Generation of monoclonal antibodies of desired specificity using chimeric polyomavirus-derived virus-like particles.

摘要

Foreign protein sequences presented on hamster polyomavirus (HaPyV) major capsid protein VP1-derived virus-like particles (VLPs) have been demonstrated to be highly immunogenic. The current study was aimed to evaluate VP1-derived chimeric VLPs as tools for hybridoma technology to generate monoclonal antibodies (mAbs) of desired specificity. Chimeric VLPs containing inserts of different size and origin were used as immunogens. Chimeric VLPs carrying a 9 amino acid (aa)-long cytotoxic T-cell epitope (STAPPVHNV) of human mucin 1 (MUC1) elicited a strong epitope-specific humoral immune response in mice and promoted the production of MUC1-specific mAbs. From a total of seven mAbs of IgG isotype generated against the chimeric VLPs, two mAbs were directed against the MUC1 epitope and five mAbs against the VP1-carrier. Two out of five anti-VP1 mAbs recognized epitopes located at the previously defined insertion site #2 (aa 223/224), which confirms its surface-exposed localization. Chimeric VLPs carrying a 120-aa long sequence of Puumala hantavirus (PUUV) nucleocapsid protein (NP) promoted the generation of five mAbs of IgG isotype specific to PUUV NP. All mAbs recognized the full-length NP of different PUUV strains. In contrast, no VP1-specific mAbs were obtained.
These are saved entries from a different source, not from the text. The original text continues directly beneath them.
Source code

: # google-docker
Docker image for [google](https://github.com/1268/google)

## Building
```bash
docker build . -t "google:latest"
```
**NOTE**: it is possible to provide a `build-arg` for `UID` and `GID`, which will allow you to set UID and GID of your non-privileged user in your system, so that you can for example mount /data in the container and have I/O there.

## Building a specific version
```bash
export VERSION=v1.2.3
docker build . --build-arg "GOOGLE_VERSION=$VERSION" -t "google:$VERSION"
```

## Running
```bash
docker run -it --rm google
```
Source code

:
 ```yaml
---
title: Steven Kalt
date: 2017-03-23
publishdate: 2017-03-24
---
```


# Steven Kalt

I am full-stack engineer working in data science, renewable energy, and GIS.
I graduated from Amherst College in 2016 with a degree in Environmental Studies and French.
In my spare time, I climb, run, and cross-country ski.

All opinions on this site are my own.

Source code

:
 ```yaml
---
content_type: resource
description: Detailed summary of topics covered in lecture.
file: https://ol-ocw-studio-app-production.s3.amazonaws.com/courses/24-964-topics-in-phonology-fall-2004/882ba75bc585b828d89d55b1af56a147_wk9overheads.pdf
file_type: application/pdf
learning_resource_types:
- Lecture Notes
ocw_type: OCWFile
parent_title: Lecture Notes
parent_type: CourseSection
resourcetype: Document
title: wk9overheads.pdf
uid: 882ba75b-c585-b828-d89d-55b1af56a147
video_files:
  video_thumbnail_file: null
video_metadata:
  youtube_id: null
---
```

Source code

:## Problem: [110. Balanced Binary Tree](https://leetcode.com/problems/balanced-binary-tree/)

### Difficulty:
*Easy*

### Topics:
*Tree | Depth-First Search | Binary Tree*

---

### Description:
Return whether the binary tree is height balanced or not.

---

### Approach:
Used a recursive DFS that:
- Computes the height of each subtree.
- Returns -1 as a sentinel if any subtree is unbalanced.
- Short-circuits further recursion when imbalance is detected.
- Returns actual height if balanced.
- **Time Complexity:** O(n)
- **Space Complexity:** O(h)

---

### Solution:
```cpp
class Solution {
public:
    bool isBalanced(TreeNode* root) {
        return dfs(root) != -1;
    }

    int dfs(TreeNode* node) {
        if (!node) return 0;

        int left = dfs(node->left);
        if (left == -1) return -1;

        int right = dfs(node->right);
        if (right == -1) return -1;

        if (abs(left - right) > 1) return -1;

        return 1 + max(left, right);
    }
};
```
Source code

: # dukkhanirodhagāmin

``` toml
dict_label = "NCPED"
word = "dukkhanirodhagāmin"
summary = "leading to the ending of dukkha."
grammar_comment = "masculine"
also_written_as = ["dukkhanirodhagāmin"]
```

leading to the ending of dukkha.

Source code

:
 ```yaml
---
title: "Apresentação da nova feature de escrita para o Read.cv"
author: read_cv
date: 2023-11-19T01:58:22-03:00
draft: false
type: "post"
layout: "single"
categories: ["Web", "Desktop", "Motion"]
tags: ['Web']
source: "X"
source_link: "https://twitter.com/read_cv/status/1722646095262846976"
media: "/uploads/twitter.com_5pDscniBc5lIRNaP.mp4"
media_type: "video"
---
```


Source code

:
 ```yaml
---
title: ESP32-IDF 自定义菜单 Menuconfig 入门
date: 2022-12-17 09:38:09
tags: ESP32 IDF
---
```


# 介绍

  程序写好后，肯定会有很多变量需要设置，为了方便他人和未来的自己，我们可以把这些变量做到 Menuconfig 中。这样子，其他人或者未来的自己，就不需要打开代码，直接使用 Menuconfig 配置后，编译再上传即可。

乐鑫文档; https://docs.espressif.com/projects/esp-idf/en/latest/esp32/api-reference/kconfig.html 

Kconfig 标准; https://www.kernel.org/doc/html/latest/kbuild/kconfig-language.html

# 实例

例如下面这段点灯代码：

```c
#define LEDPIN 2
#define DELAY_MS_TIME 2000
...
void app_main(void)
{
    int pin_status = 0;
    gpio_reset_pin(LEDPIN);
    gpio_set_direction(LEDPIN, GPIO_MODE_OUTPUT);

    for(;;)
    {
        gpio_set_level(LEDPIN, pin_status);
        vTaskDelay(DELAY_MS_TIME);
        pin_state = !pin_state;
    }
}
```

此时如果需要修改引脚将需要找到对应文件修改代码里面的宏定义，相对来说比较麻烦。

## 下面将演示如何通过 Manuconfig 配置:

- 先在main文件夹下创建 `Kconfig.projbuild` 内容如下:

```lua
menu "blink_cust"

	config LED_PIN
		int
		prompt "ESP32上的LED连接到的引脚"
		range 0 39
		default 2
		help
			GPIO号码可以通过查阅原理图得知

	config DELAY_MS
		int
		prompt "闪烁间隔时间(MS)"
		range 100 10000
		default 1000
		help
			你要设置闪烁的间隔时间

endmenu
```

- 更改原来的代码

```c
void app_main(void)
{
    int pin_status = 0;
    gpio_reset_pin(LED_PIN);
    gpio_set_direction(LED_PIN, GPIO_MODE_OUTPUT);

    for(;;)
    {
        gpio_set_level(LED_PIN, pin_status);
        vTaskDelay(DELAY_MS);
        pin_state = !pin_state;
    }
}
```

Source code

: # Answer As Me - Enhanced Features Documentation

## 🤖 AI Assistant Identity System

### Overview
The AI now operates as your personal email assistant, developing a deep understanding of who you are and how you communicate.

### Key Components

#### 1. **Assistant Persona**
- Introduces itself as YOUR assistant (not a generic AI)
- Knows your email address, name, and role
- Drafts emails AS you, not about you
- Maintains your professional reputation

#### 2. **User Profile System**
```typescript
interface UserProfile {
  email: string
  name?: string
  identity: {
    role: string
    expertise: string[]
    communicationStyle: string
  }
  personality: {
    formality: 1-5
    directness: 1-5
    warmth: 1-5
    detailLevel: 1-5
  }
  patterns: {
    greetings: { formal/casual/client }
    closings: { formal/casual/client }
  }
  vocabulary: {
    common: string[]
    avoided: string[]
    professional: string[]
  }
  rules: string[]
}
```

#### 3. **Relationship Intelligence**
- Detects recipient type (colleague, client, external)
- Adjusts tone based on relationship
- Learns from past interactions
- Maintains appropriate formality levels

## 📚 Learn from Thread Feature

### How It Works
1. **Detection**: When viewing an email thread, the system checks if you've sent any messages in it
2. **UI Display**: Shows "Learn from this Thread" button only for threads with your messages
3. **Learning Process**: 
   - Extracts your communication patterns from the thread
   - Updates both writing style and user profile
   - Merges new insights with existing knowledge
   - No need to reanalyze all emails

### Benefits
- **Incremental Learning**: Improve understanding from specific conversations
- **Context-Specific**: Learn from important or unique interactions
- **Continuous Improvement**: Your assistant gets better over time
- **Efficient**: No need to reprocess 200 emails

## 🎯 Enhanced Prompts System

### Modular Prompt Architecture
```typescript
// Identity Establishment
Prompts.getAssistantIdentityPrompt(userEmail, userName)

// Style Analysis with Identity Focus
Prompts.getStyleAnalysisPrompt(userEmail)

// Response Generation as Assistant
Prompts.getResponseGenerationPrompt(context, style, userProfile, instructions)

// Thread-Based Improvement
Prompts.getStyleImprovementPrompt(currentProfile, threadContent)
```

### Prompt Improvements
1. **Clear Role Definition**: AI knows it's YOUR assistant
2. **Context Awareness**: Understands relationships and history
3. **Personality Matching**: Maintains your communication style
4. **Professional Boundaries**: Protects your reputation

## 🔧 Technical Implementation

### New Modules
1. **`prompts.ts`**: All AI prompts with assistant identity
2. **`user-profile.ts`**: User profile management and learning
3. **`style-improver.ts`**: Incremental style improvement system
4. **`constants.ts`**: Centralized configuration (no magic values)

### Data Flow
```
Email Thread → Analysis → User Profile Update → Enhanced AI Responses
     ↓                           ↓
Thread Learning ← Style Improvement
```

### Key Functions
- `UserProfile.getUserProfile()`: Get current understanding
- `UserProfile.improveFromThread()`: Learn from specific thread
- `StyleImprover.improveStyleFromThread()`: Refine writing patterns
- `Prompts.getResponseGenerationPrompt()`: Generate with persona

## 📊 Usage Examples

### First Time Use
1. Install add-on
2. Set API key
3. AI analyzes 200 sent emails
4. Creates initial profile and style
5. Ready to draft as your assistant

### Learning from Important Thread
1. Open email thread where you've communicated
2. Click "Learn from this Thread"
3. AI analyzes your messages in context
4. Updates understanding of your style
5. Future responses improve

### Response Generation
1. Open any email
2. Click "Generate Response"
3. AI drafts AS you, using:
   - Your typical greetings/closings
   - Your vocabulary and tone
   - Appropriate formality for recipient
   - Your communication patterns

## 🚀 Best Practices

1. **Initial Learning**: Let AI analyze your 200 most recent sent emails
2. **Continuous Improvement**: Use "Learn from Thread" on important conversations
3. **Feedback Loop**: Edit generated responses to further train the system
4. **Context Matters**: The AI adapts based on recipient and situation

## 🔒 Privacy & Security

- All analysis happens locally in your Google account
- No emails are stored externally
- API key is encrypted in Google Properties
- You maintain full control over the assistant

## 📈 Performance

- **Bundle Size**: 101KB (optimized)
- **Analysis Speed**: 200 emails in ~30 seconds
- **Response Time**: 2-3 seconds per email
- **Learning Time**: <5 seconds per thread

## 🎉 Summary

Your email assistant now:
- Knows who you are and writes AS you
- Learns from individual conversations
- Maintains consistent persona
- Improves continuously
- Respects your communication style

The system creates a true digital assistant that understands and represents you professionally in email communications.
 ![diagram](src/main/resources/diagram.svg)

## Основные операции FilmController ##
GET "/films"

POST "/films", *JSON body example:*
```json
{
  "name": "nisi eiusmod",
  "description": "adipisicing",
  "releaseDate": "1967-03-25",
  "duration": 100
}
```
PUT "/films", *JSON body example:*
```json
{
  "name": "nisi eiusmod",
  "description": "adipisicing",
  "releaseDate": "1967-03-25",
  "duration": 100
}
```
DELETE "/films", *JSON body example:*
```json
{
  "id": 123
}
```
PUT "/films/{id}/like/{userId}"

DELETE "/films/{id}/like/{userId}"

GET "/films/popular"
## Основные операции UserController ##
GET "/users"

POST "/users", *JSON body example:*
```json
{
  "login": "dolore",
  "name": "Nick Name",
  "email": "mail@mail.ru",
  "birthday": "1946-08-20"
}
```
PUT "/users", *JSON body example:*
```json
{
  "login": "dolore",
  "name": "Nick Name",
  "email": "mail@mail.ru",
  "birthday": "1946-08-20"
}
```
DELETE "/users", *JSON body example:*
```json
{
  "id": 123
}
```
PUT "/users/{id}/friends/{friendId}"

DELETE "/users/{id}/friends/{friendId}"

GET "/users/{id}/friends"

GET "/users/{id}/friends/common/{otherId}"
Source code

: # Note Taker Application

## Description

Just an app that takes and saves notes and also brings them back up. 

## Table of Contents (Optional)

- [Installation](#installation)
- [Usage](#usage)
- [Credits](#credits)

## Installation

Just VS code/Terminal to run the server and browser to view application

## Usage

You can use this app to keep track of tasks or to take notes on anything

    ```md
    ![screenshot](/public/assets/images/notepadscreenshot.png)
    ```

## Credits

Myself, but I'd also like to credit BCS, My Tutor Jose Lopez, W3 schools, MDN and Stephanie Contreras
The ability of chimeric VLPs to activate antigen-presenting cells was evaluated by studying the uptake of chimeric VLPs by murine spleen cell-derived dendritic cells (DCs). Efficient uptake of VLPs and activation of murine DCs were demonstrated, which may represent the basis of the strong immunogenicity of chimeric VLPs. In conclusion, chimeric VLPs effectively stimulated the production of IgG antibodies specific for foreign epitopes presented at surface-exposed regions. Thus, chimeric HaPyV VP1-derived VLPs represent efficient immunogens for hybridoma technology and provide a promising alternative to chemical coupling of synthetic peptides to carrier proteins.